Instructions to follow: Go through the data below and copy each line that includes "install".

Source texts of formatted documents:

*** Block opens ***

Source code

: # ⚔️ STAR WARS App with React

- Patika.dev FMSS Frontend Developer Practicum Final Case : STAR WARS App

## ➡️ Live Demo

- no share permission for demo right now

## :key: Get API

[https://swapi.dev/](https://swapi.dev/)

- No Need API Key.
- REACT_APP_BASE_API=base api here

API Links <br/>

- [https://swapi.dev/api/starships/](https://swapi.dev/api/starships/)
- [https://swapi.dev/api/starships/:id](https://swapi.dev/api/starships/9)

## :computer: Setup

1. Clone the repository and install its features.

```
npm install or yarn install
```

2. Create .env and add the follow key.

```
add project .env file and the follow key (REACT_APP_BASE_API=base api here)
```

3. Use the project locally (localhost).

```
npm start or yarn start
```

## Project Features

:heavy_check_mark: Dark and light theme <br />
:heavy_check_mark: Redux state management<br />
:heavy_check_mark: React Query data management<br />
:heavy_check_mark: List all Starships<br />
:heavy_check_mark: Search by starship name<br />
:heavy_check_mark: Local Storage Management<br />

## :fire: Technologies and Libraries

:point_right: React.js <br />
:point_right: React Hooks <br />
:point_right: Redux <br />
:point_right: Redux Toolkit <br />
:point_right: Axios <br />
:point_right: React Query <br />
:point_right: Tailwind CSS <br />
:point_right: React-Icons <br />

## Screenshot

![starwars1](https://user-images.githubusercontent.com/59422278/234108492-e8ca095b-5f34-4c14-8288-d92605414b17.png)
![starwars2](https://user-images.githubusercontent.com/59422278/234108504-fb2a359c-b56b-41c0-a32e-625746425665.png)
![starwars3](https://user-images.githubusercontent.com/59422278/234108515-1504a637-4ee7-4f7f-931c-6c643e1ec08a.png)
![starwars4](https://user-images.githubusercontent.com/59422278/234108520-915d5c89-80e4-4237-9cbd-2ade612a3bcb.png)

*** Block closes ***
*** Block opens ***

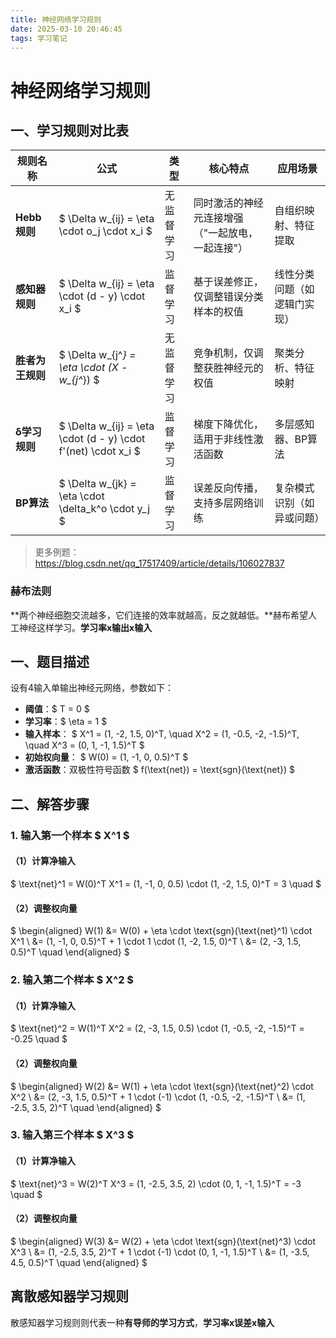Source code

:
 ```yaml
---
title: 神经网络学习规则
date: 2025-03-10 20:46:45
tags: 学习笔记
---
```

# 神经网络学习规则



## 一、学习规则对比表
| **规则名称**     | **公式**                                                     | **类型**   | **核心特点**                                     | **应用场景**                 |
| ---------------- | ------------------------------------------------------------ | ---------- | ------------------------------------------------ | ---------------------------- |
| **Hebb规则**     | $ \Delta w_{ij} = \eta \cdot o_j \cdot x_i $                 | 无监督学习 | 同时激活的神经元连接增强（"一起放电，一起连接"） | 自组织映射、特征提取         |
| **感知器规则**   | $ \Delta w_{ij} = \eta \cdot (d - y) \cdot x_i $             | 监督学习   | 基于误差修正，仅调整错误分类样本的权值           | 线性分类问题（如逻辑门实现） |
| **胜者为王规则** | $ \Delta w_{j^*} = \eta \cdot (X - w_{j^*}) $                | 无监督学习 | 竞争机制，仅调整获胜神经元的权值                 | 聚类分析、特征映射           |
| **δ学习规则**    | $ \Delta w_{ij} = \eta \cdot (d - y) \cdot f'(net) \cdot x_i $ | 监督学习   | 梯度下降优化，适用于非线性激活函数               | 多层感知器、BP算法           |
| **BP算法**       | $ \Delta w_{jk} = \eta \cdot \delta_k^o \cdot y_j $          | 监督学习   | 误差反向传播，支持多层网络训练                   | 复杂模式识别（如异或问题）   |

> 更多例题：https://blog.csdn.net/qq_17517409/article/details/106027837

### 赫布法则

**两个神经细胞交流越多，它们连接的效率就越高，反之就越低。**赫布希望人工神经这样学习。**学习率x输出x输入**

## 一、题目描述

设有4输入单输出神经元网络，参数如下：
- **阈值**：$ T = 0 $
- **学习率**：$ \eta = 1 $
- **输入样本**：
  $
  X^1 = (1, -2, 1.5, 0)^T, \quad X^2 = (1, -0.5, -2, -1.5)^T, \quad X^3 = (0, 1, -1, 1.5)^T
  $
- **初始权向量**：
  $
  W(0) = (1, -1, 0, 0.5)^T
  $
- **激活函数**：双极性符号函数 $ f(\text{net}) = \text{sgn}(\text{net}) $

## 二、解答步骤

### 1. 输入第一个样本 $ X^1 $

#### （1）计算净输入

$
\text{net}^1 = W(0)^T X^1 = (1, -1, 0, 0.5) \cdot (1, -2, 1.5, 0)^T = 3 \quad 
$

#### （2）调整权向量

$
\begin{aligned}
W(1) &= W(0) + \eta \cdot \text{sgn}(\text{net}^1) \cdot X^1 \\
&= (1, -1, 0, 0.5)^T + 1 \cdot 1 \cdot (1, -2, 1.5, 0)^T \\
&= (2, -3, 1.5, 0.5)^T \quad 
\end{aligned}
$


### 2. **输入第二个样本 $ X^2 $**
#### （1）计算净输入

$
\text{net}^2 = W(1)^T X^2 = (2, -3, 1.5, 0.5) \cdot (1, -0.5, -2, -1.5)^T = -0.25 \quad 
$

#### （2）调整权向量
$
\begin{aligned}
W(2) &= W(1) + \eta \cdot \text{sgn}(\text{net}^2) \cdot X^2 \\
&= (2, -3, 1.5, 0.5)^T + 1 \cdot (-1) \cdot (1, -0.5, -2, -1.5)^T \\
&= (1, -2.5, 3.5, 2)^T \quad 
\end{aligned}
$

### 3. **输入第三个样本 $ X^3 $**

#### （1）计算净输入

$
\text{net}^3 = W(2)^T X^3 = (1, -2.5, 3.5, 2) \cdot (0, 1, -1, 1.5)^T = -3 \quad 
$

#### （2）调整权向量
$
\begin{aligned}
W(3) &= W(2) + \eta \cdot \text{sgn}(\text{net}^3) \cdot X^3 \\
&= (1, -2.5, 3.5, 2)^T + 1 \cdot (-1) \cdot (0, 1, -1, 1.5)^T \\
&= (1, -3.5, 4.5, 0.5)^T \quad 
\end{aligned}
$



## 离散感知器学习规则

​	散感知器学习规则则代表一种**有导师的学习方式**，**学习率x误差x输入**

*** Block closes ***
*** Block opens ***

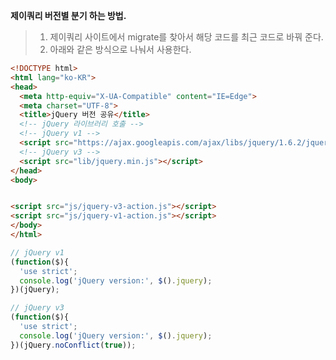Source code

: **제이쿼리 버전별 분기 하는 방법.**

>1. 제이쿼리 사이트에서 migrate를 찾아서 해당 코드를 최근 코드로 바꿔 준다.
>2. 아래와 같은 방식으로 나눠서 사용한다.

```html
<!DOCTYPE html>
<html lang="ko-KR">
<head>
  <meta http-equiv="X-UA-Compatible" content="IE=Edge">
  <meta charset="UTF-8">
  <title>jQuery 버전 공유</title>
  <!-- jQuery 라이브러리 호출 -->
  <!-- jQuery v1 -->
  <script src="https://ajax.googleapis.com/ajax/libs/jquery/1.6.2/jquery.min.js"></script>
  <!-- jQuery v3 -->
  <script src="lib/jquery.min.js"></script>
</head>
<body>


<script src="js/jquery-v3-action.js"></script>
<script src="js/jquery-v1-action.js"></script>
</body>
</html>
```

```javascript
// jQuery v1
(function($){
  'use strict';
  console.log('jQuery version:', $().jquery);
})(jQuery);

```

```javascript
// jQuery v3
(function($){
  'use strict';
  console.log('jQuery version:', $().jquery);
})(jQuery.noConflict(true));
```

*** Block closes ***

Completed task:
1. Clone the repository and install its features.
npm install or yarn install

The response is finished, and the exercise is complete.